Our previous studies have established that pro‐oxidative stressors including UVB and chemotherapeutic agents generate oxidized lipids, glycerophosphocholines (Ox‐GPCs) that act as potent platelet‐activating factor‐receptor (PAF‐R) agonists and inhibit host anti‐tumor immunity. Since X‐ray radiation therapy (XRT) act as a potent pro‐oxidative stressor, the present studies investigated if XRT could thwart melanoma anti‐tumor immunity via PAF‐R activation. We demonstrate that treatment of in‐vitro melanoma and normal keratinocyte cells with XRT generates PAF‐R‐agonists only by melanoma cells in a dose and time dependent manner as measured by functional Ca2+ mobilization assay using retrovirally generated PAF‐R expressing and deficient epidermal cells. Antioxidants, vitamin C or N‐acetyl cysteine partially blocked IR mediated Ox‐GPCs production, indicating that XRT generates PAF‐R agonists via both enzymatic and non‐enzymatic pathways. Additionally, localized XRT of melanoma tumors grown on syngeneic mice resulted in PAF‐R agonists production.

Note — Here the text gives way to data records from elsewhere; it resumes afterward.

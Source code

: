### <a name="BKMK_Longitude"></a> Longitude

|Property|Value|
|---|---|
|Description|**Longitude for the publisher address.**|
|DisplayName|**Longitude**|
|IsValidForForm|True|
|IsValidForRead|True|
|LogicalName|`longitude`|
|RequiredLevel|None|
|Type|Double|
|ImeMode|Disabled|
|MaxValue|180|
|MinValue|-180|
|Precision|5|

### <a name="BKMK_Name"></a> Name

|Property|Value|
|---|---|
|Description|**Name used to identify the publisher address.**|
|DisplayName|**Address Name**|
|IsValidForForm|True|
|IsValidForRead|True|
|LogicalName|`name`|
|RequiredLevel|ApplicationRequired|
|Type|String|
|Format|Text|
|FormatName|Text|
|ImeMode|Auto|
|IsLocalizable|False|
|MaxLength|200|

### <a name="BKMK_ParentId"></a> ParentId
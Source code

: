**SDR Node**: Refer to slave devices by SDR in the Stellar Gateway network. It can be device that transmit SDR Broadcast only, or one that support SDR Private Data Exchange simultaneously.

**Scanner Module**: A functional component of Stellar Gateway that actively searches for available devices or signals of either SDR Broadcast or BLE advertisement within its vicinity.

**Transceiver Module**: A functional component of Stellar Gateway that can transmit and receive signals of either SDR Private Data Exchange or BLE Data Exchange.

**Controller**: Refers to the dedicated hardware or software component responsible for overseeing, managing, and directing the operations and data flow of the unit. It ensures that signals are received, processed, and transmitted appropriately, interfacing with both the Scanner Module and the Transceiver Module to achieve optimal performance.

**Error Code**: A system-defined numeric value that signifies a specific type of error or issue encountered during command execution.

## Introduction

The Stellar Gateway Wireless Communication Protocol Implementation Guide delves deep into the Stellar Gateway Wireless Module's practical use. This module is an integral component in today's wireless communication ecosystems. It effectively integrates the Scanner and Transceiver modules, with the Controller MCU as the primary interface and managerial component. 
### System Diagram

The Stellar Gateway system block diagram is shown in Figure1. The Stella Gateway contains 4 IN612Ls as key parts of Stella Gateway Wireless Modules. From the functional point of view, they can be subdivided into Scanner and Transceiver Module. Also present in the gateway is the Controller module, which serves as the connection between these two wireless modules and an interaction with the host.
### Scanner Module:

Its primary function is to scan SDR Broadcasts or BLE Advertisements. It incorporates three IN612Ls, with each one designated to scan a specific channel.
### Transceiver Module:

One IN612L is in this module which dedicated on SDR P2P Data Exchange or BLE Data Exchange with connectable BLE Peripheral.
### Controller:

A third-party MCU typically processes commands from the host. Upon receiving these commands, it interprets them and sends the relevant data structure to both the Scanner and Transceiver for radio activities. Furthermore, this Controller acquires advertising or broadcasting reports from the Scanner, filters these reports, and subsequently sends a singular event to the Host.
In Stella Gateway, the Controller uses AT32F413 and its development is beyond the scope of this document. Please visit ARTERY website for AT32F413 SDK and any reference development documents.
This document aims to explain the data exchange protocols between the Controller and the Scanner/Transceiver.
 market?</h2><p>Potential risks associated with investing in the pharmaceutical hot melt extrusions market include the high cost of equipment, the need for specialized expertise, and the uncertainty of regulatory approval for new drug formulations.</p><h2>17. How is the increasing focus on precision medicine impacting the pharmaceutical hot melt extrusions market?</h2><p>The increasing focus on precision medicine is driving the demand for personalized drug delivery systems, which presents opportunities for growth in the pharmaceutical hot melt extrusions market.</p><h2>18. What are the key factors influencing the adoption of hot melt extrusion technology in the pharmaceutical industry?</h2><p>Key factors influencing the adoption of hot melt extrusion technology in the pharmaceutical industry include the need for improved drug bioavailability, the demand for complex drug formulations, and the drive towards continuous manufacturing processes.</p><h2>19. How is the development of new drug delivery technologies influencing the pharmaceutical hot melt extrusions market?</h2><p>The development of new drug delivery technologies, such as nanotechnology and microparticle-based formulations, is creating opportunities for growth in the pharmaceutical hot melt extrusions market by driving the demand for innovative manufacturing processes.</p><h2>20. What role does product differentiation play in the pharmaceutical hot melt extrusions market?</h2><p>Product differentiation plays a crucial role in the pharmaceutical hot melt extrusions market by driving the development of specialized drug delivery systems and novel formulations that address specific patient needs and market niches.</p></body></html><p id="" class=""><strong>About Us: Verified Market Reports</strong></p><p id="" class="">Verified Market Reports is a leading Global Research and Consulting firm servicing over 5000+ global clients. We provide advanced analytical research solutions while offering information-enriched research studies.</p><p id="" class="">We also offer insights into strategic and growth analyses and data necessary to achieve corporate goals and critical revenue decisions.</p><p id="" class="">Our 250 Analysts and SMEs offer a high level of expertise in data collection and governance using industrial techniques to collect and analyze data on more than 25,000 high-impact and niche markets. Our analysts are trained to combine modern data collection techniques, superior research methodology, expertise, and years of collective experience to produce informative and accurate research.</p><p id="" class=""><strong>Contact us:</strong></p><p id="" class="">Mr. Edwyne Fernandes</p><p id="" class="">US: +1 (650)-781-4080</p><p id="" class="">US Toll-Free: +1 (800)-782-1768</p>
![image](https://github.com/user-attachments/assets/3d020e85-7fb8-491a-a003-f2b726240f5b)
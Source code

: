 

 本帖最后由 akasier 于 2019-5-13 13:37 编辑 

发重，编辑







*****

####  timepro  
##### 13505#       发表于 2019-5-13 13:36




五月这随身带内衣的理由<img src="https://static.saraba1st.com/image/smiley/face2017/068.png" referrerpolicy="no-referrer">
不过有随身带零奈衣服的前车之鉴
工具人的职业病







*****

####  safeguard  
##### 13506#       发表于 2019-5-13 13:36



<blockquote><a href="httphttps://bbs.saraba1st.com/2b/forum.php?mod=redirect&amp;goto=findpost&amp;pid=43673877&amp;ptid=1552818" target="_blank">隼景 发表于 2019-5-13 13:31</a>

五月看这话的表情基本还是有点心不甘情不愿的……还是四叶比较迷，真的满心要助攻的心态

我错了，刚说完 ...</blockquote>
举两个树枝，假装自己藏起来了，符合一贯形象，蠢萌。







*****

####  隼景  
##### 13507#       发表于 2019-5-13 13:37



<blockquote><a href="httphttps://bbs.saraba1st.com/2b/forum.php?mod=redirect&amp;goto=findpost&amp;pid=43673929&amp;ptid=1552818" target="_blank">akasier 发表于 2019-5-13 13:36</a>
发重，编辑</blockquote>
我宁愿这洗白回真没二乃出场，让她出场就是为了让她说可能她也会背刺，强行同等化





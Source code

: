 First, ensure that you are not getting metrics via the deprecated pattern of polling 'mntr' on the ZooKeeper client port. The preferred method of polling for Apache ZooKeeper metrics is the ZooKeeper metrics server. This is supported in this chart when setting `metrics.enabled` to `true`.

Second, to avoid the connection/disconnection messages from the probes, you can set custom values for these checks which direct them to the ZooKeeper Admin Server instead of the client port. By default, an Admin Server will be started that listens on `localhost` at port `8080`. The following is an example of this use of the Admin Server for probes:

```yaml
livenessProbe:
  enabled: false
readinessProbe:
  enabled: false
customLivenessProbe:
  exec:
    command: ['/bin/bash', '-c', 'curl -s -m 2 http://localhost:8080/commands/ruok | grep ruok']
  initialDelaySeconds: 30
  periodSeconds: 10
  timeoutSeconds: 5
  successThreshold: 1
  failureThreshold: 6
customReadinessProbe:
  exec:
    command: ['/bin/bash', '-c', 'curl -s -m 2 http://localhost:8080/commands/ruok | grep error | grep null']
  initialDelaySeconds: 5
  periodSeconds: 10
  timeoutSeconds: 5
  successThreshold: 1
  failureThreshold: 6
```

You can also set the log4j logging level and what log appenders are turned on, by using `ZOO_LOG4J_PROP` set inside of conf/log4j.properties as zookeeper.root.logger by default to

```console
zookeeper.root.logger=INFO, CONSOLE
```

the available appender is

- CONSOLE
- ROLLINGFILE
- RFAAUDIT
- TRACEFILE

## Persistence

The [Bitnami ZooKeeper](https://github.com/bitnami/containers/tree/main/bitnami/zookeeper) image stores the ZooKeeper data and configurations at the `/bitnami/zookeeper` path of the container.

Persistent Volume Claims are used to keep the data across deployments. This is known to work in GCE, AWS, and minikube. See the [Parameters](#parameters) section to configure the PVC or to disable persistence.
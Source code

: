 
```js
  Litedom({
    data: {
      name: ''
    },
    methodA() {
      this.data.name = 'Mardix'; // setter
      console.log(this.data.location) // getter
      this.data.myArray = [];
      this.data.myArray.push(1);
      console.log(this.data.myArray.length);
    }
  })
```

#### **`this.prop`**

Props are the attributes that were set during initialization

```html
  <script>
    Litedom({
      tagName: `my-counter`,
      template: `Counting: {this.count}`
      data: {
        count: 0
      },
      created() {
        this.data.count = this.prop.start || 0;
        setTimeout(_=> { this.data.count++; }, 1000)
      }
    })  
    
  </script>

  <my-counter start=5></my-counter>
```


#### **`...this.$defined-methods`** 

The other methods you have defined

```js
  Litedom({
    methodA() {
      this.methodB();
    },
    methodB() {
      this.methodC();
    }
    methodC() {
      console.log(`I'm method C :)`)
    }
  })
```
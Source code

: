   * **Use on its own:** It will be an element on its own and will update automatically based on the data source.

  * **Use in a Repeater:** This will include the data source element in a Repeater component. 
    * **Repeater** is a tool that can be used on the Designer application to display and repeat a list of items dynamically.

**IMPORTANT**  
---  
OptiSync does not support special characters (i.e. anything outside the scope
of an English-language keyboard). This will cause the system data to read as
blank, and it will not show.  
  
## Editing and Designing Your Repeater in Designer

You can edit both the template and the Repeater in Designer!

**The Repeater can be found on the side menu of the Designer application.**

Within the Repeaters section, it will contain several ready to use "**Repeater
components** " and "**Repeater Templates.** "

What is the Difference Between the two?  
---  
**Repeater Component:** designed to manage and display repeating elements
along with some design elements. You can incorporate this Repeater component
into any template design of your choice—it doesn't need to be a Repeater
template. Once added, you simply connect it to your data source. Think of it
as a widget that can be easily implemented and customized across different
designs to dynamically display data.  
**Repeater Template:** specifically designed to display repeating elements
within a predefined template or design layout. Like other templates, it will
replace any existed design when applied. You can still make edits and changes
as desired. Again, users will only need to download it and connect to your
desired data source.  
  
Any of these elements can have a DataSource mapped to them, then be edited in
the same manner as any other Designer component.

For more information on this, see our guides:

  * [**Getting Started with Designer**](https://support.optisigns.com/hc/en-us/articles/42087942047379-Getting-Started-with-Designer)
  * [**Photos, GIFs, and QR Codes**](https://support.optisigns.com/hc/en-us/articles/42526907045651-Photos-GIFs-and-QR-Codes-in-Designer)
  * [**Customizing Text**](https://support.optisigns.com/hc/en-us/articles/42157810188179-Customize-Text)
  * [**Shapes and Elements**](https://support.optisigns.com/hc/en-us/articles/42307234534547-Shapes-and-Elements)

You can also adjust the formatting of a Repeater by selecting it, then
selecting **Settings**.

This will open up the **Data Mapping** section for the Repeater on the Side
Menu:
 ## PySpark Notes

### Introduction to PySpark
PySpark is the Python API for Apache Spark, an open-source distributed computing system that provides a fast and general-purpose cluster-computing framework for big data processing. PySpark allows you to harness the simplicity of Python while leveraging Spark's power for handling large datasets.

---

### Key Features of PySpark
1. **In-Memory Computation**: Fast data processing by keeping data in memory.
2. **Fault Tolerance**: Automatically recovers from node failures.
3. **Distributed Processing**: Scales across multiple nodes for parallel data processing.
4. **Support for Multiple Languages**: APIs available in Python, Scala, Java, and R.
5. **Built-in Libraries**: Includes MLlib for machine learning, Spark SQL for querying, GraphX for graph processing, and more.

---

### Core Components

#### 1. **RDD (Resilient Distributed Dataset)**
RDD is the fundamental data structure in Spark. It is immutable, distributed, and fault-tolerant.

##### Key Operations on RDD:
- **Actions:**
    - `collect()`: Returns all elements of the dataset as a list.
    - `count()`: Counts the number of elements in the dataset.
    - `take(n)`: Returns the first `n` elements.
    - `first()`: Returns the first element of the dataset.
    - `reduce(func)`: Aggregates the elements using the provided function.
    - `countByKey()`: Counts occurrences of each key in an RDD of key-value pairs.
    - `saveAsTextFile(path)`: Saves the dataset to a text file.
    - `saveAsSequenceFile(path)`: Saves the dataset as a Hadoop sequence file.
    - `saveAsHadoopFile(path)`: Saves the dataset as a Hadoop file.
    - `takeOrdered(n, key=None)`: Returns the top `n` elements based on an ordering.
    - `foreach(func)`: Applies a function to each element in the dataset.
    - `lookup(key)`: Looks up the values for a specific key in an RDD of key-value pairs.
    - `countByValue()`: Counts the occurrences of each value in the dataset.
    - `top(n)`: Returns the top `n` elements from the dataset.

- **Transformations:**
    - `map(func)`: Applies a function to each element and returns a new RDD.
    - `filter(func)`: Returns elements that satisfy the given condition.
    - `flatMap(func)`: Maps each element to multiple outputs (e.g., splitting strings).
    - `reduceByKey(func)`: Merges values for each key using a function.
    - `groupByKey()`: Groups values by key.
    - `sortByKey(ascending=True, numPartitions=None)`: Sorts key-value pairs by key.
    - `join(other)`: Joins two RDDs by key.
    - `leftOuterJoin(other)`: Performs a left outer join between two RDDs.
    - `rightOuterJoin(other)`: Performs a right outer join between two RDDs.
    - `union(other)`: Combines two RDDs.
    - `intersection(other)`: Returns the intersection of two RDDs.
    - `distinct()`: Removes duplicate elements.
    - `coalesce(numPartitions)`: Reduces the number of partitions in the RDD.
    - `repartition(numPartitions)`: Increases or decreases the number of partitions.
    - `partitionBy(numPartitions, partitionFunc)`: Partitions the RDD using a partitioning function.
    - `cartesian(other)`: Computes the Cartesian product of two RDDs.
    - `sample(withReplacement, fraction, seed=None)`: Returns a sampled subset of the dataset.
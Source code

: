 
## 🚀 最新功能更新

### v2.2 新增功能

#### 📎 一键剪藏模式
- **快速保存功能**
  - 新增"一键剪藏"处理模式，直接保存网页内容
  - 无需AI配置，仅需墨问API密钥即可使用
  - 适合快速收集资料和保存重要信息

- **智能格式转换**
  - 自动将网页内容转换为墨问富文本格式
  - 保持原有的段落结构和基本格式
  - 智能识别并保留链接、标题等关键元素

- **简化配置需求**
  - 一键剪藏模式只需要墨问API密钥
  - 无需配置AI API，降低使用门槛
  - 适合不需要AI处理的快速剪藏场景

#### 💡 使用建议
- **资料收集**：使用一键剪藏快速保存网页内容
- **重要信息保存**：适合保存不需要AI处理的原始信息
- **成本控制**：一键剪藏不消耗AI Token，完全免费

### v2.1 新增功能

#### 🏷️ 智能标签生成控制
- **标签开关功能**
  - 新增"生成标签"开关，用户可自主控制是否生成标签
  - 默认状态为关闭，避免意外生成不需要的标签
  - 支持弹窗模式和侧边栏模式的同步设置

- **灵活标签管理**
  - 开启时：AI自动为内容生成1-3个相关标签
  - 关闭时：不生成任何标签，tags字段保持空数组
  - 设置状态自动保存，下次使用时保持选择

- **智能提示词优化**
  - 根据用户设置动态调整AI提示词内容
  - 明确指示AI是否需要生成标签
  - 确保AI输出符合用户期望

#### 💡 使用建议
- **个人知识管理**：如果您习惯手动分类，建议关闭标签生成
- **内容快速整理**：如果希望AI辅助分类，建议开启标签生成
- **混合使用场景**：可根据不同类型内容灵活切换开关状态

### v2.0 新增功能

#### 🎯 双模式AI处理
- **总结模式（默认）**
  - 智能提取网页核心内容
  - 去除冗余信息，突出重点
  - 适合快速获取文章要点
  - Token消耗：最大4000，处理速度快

In a dual tumor model, we show that XRT of one tumor significantly augments the growth of other (untreated) tumor in a PAF‐R‐dependent manner. Moreover, XRT‐mediated PAF‐R‐dependent increased tumor growth was blocked by systemic cyclooxygenase‐2 (COX‐2) inhibitors. Furthermore, we detected several novel Ox‐GPCs with significantly increased PAF species in XRT‐treated melanoma cells compared to sham‐treated cells. These findings explain some instances of XRT treatment failure and provide novel therapeutic target by which PAF‐R agonists produced via XRT modulate tumor growth via PAF‐R‐COX‐2‐dependent pathway.